Report HA Router Master¶
Highly available routers is a new functionality that was merged in the l3-high-availability blueprint. HA routers are scheduled on multiple L3 agents however the cloud operator has no way of knowing where the active instance is.
A cloud operator can know which L3 agents are providing a router, but not where the active instance is. Legacy routers may be manually moved from one agent to another. With HA routers, the equivalent is moving the active instance, but that is not currently possible. The first step is to know where the active instance, which will be addressed in this blueprint, however setting the location of the active instance is out of scope and will be addressed in the future.
The operator might want to perform node maintenance which is assisted by manually moving routers from the node. Likewise the operator might want to see the state of routers after a failover (Did the active instance actually failover?).
Currently shows all L3 agents hosting the router. It will now also show the HA state (Active, standby or fault) of said router on every agent.

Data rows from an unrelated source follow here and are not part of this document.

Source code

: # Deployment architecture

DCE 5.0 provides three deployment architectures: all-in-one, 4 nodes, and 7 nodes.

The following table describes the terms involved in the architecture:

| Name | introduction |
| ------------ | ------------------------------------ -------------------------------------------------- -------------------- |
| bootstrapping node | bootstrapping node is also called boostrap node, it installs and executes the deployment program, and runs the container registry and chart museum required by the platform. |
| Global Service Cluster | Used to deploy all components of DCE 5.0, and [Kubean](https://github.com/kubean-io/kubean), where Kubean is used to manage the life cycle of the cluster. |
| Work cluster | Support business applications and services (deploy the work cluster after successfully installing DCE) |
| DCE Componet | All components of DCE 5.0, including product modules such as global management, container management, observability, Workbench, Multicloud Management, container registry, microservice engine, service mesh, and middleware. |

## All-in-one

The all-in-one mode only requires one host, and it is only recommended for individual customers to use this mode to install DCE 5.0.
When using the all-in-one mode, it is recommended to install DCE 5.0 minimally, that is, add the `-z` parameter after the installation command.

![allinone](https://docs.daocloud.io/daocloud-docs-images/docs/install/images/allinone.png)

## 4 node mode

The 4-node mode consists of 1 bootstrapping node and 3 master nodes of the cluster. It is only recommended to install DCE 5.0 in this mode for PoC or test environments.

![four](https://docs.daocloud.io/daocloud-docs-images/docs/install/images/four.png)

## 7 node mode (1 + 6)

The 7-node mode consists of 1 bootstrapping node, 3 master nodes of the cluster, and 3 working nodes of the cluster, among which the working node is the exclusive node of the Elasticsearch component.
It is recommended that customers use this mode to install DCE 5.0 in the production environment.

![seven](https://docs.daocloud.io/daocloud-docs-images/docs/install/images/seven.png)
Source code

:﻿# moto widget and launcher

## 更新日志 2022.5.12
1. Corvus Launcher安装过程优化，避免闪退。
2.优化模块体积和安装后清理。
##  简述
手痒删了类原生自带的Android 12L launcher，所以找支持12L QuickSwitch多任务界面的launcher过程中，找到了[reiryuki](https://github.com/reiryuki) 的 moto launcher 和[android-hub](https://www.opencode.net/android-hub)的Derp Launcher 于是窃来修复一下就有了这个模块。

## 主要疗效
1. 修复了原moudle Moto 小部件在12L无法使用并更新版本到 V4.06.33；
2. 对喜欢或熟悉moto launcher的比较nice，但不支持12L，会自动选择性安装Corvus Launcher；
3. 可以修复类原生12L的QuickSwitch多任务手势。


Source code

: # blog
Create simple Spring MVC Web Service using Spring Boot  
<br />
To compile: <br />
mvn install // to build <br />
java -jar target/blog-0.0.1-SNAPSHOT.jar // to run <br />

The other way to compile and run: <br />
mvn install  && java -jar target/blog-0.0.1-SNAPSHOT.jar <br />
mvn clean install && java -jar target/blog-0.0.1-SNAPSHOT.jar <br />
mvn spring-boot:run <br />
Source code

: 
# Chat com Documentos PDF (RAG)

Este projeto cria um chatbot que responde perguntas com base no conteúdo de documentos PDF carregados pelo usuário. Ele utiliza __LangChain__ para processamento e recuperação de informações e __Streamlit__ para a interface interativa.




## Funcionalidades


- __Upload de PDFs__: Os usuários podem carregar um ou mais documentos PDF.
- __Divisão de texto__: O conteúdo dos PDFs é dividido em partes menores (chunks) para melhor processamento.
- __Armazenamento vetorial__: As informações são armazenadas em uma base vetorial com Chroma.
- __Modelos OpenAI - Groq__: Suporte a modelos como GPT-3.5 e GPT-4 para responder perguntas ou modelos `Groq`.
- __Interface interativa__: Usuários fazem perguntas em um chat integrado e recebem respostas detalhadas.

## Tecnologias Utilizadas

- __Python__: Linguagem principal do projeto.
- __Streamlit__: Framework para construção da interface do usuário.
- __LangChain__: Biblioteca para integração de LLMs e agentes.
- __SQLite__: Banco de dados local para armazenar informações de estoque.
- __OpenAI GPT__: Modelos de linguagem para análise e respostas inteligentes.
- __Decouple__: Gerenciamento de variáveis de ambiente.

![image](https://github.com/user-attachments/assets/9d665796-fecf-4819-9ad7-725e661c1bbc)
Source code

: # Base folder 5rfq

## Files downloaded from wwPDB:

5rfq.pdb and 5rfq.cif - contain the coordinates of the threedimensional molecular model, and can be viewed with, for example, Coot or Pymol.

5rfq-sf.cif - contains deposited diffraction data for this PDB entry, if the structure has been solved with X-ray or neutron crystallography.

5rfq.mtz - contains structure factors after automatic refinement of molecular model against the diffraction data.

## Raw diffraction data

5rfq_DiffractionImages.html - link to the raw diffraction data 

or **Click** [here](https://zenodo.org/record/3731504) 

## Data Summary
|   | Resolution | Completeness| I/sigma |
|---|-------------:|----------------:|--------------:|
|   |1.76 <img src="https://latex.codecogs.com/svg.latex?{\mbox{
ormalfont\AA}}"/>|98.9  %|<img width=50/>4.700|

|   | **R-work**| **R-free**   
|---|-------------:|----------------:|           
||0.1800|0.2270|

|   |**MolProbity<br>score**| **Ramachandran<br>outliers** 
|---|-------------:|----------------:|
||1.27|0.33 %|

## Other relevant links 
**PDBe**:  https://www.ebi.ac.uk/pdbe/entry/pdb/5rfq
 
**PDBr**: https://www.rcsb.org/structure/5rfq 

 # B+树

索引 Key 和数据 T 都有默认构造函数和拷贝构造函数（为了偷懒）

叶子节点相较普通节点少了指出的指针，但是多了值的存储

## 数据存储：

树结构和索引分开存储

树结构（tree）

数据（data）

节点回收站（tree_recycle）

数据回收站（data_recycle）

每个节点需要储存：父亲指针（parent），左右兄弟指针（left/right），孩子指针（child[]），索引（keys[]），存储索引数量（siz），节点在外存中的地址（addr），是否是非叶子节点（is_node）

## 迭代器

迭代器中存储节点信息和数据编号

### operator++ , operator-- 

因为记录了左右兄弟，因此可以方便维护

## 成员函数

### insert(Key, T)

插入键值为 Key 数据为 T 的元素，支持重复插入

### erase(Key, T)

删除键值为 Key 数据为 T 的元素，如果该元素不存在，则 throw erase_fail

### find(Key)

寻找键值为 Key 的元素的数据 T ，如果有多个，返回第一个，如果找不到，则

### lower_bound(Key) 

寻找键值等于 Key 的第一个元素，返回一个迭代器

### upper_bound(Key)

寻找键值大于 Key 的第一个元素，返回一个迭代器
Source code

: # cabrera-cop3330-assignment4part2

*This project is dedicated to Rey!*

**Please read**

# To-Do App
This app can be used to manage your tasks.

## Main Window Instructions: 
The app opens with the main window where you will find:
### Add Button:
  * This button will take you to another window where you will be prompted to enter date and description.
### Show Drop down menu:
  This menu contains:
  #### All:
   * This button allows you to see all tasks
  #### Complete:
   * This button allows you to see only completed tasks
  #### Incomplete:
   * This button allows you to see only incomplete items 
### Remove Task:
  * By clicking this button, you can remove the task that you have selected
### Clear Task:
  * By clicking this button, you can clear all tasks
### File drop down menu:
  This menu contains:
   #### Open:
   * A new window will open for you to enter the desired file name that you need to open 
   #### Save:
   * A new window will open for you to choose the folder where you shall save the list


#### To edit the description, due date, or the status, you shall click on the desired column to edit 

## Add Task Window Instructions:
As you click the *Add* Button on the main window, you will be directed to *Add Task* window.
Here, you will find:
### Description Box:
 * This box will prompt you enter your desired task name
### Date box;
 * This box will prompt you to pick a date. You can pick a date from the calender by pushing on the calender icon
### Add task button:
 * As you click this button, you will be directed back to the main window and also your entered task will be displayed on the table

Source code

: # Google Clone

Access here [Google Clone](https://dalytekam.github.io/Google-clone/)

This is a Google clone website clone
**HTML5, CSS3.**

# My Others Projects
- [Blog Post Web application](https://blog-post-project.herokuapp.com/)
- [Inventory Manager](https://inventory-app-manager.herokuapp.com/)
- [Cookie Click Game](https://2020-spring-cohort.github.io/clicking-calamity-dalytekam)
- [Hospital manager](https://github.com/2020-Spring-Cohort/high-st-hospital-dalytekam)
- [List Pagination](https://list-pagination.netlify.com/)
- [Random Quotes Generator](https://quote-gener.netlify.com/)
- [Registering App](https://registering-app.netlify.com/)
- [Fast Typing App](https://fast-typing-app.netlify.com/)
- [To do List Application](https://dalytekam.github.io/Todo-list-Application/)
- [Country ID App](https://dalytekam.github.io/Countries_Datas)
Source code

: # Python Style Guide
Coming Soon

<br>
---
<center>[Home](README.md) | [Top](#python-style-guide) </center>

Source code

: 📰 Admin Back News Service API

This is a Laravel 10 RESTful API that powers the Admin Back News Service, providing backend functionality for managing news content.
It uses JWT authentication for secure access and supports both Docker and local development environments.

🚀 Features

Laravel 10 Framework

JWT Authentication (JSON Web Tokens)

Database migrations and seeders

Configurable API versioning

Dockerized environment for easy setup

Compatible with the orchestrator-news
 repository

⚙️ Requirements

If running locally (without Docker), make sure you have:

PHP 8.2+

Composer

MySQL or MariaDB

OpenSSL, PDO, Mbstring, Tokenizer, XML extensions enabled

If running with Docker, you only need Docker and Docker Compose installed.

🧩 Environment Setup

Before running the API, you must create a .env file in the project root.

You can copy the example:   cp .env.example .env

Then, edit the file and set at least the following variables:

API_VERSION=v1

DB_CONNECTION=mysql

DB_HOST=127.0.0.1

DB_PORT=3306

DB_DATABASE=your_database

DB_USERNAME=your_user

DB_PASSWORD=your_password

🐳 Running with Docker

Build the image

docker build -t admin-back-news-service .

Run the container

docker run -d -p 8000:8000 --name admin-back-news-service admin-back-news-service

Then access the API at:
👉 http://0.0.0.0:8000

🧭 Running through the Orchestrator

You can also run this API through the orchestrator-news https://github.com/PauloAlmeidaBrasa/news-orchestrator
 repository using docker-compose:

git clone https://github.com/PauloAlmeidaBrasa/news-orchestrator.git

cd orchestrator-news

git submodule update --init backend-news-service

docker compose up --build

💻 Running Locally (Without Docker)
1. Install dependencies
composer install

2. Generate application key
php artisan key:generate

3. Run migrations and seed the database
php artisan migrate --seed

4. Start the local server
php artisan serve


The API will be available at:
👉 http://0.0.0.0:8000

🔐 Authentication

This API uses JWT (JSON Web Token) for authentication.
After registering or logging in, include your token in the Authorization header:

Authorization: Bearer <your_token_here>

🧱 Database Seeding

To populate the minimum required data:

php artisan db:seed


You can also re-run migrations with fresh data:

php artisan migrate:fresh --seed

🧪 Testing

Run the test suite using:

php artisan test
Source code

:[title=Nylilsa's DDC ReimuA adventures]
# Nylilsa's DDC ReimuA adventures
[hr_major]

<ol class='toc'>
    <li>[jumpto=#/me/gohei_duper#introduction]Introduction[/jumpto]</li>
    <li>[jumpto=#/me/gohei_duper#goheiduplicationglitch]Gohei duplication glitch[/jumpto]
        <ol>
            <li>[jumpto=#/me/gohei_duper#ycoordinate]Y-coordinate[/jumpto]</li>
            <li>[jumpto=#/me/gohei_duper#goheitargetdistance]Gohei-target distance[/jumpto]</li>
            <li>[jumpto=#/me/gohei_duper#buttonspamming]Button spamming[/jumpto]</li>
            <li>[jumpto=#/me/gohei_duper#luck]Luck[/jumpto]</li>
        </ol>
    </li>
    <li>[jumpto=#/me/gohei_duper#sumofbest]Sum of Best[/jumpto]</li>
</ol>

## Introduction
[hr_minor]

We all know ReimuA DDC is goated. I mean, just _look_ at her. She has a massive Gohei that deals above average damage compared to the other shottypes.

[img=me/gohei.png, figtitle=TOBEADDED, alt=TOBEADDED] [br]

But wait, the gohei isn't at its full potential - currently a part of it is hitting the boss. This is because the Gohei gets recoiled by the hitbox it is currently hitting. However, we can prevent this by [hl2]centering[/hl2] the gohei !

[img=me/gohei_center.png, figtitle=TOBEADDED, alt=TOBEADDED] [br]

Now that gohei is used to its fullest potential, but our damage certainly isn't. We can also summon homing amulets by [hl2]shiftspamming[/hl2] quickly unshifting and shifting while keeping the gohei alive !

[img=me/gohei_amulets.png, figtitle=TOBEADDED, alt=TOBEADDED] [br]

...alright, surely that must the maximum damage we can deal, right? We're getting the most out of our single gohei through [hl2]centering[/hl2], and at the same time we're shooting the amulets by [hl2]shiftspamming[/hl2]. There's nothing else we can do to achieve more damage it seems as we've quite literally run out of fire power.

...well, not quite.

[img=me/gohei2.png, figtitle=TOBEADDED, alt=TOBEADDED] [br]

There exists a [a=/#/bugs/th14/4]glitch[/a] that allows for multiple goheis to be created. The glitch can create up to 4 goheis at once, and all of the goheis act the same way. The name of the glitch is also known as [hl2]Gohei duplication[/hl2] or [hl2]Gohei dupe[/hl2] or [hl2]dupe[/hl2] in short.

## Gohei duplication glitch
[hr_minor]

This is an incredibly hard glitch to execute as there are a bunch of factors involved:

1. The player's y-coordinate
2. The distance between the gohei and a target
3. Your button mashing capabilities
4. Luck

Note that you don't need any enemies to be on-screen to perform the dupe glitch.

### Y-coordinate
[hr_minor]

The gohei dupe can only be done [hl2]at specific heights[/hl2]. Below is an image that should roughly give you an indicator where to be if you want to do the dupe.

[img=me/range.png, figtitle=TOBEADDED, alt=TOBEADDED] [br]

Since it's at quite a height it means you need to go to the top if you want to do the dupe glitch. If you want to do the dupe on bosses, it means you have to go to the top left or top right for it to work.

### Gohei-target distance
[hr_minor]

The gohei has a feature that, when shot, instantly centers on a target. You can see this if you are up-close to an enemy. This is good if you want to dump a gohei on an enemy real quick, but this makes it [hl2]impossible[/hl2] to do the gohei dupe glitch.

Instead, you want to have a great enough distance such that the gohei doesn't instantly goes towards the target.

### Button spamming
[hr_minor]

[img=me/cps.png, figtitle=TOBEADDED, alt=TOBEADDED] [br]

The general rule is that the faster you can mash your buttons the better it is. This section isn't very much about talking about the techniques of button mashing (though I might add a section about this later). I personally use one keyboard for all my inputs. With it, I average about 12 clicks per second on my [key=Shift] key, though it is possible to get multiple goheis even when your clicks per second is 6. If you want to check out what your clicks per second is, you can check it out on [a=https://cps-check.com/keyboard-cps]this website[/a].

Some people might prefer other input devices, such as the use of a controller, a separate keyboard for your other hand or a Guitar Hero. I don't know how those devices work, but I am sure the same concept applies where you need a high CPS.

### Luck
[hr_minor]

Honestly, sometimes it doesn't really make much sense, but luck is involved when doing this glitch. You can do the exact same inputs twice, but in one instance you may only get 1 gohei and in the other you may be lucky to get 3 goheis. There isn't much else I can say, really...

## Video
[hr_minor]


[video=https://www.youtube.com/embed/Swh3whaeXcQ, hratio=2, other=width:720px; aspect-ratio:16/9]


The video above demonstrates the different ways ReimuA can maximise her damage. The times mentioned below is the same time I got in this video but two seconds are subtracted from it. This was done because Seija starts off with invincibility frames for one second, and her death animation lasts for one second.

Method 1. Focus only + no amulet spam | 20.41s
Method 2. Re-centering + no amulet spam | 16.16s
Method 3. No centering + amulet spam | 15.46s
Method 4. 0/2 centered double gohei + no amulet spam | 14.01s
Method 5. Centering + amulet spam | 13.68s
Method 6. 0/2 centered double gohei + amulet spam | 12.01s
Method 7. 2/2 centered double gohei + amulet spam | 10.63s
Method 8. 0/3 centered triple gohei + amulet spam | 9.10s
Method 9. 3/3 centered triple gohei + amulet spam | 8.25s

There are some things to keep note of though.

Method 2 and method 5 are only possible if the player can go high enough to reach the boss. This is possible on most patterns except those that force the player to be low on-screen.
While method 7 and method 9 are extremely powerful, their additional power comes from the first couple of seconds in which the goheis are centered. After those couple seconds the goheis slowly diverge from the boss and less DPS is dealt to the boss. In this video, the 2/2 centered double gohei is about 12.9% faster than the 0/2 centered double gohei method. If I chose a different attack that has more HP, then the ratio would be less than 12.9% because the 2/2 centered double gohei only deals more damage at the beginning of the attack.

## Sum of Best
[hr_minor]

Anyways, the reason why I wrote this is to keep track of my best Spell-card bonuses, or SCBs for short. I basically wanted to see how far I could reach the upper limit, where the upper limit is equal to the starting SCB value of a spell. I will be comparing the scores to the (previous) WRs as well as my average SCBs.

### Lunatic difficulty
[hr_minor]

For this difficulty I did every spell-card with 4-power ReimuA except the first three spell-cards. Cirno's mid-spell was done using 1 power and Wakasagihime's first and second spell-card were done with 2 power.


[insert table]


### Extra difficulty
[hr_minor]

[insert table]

+-----------+------+----------------+-------+----------+ | id | host | admin_state_up | alive | ha_state | +-----------+------+----------------+-------+----------+ | 534c4b37- | net1 | True | :-) | active | | da2730c6- | net2 | True | :-) | standby | | 7abcd991- | net3 | True | xxx | fault | +-----------+------+----------------+-------+----------+
Keepalived doesn’t support a way to query the current VRRP state. The only way to know then is to use notifier scripts. These scripts are executed when a state transition occurs, and receive the new state (Master, backup, fault).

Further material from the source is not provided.